JACQUES RIVETTE: Simply the desire to make a film. To get out of the dumps that we all felt we were in, make a film for as little money as possible, and, we hoped, amuse people. Because the adventure of Out didn’t turn out very well, from the point of view of public reception—there was no reception. It was almost impossible to show the film. Meanwhile, there had been another project [PHÉNIX] which we couldn’t do because it was too expensive, which Juliet Berto was also involved in. When we realized about a year ago that we couldn’t bring this project to fruition, I spoke to Juliet one evening and we decided to do something else. Something which would be on the contrary very cheap, as easy to make as possible, and fun to do. The first idea was to bring together Juliet and Dominique, who were already friends: I’d often seen them together.
ROSENBAUM: There seems to be a Hollywood aspect to Céline et Julie that’s quite different from your earlier films.

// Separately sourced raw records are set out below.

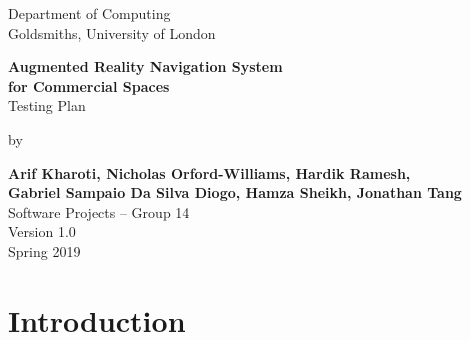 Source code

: \documentclass[12pt]{article}
\begin{document}
\begin{titlepage}
    \begin{center}
        \vspace*{1cm}
        Department of Computing\\
        Goldsmiths, University of London\\

        \vspace*{3.25cm}

        \textbf{\LARGE Augmented Reality Navigation System\\}
        \vspace*{0.20cm}           
        \textbf{\LARGE for Commercial Spaces}\\
        \vspace*{0.55cm}           
        {\large Testing Plan}\\
        \vspace*{0.15cm}           

        \vspace*{2cm}
        by\\
        \vspace*{0.25cm}   

        \textbf{Arif Kharoti, Nicholas Orford-Williams, Hardik Ramesh,\\}
        \textbf{Gabriel Sampaio Da Silva Diogo, Hamza Sheikh, Jonathan Tang\\}
        \vspace*{0.1cm}    
        Software Projects – Group 14\\  

        \vspace{2cm}
        Version 1.0\\
        Spring 2019
        \vfill


        \vspace{1.5cm}

    \end{center}
\end{titlepage}


\section{Introduction}
\end{document}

RIVETTE: Yes—but Hollywood twenty years ago, certainly not today. We thought of it in reference to certain things, such as everything concerning the house. Contrary to what some critics at Cannes thought, our ambitions weren’t along the lines of parody, but rather a pastiche of an old-fashioned sort of cinema. For instance, the use of wide angles and deep focus. I thought during the shooting that the film was a little bit like an RKO movie of the ’50s, but in color—those films that more or less successfully imitated Wyler’s. There was a fad between 1945 and 1950 to use mise en scène in depth, particularly at RKO—the Gregg Toland influence. In the film’s details, we thought of several American movies. At the end, for example, the idea was to have a slapstick finish. In fact we were thinking a bit of Hawks, although we did it quite differently from the way Hawks would have. One of Hawks’ favorite remarks is that when he’s found a subject, he first of all tries to make a comedy out of it; then, if he doesn’t succeed, it’s a serious film. So we decided that the end would be completely open; it could be very dramatic or whatever we wanted. I wanted to have a slapstick finale because it seemed more amusing.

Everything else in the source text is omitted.